PROVIDED INFORMATION:

----

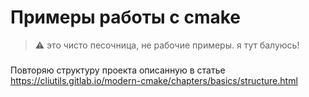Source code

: # Примеры работы с cmake

> ⚠️ это чисто песочница, не рабочие примеры. я тут балуюсь!

### 

Повторяю структуру проекта описанную в статье https://cliutils.gitlab.io/modern-cmake/chapters/basics/structure.html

----

With the pictures removed, write the listing out word for word.

Source code

: # Примеры работы с cmake

> ⚠️ это чисто песочница, не рабочие примеры. я тут балуюсь!

### 

Повторяю структуру проекта описанную в статье https://cliutils.gitlab.io/modern-cmake/chapters/basics/structure.html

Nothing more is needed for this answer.